I keep getting an e-mail from [email protected] telling me that I owe $2.70 for dropping a class too late in the semester. This fee is all that stands in my way financially from graduating in December.
My $2.70 fee may be annoying, but more importantly, fees levied against students are a regressive form of taxation that can be charged whenever the University deems it “necessary or desirable,” according to the University Bulletin. Fees are doled out with no regard for one’s ability to pay, which is unfair for those with financial woes.
While the University has an impressive affordability model in terms of cost of entrance, it condones imposing an excess of fees at every turn that are not need-blind. I can see some fees being reasonable, but they all must be justified and cannot simply be levied at will.
These fees remove the equal footing students enjoy upon entering the University. Fees, big and small, are an unfair form of taxation on students, and people shouldn’t be subject to fees when they are levied without consideration about ability to pay.

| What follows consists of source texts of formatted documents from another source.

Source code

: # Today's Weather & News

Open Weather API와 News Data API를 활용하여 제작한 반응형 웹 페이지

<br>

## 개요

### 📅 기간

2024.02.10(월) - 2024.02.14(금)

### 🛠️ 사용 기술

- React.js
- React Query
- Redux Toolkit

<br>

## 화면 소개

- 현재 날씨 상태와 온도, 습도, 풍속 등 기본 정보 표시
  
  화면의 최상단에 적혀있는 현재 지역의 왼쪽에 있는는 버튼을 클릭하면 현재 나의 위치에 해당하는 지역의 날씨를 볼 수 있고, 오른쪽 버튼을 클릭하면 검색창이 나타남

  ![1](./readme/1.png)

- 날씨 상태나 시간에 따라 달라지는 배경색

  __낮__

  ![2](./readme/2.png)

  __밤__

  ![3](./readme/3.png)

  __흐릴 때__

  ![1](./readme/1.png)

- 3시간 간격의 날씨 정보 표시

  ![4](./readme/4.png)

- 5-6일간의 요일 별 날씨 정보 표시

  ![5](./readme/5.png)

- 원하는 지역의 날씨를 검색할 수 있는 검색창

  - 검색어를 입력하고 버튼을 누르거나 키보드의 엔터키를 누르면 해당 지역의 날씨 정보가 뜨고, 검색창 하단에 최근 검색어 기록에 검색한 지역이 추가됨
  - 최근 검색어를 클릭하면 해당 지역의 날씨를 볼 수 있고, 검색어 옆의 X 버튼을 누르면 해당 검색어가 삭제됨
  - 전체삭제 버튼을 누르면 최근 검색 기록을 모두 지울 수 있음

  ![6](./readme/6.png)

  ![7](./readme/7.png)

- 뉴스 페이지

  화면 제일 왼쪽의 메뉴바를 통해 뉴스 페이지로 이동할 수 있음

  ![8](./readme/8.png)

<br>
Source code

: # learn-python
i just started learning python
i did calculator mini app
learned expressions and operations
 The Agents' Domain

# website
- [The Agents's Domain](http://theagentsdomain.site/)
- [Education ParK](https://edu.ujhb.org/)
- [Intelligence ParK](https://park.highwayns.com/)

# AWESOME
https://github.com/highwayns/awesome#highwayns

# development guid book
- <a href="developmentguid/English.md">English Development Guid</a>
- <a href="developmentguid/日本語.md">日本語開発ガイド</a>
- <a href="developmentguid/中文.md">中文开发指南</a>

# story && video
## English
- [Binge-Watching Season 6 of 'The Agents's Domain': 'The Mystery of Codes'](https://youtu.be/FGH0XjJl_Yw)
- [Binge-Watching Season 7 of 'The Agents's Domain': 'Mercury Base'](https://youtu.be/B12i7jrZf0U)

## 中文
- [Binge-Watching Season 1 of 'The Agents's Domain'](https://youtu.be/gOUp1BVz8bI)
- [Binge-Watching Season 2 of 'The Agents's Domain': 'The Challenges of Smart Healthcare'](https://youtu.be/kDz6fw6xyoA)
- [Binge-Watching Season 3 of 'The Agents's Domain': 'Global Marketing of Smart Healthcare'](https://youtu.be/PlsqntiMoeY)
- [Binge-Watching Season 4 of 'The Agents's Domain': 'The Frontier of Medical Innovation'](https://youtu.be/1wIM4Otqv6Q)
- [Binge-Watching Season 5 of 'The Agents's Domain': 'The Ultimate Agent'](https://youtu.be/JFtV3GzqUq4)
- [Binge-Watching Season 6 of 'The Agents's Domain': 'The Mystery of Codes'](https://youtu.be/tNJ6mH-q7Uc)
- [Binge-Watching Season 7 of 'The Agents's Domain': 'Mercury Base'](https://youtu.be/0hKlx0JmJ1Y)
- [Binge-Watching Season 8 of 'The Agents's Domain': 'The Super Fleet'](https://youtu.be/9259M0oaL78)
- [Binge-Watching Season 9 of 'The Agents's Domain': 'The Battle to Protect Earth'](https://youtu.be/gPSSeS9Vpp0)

Based on the University Bulletin, there aren’t that many fees, and most are some sort of late charge. There is an $80 late registration fee and a $135 late graduation fee – fair enough, I suppose.
But the list is short, because it doesn’t include them all.
There’s no mention of the $60 “lab fee” I had to pay for each of my French classes, despite the fact that I only found myself in the language lab once in three semesters. Nor are the $10 or $25 transcript fees for rush, personal pick-up or expedited services. I can only imagine how many more fees exist out in the tangled web of the GW bureaucracy that are levied indiscriminately without regard for students’ financial situations.
Considering students are essentially customers of the University, the University should have to sufficiently explain each fee.
The Student Association is doing exciting work to bring to light the multitude of fees the University imposes on students. I was happy to hear Student Association Executive Vice President Ted Costigan reiterate my own concerns that fees represent a regressive tax on students, by limiting and hurting those who can’t easily pay. At first, the fee task force will focus on printing, study abroad and campus equipment and room rental. After considering these three major fees, and what can be done to limit them, the fee commission will move on to consider other costs students face.
But lessening the burden of student fees should be more than a Student Association priority.
The University should work to limit the profusion of fees across all departments and schools and centralize the power to levy fees at all. It would be difficult to have a fees system that accounts for ability to pay, but this pervasive culture of fees can ultimately be curbed. The University should not turn to students for additional funds when student tuition is already so high. And if there is a fee, the University should be able to strongly justify it beyond saying it needs more money.
Something that has always bothered me is seeing institutions of learning operate like businesses. Fees like these constantly make me question whether education is its priority or if building a leviathan institution for the institution’s sake is. In an ideal world, there would be no need for fees, but I know that is merely wishful thinking.
In my waning weeks of college, I’m tempted to see if $2.70 could thwart three and a half years of education.
Andrew Pazdon, a senior majoring in international affairs, is a Hatchet columnist.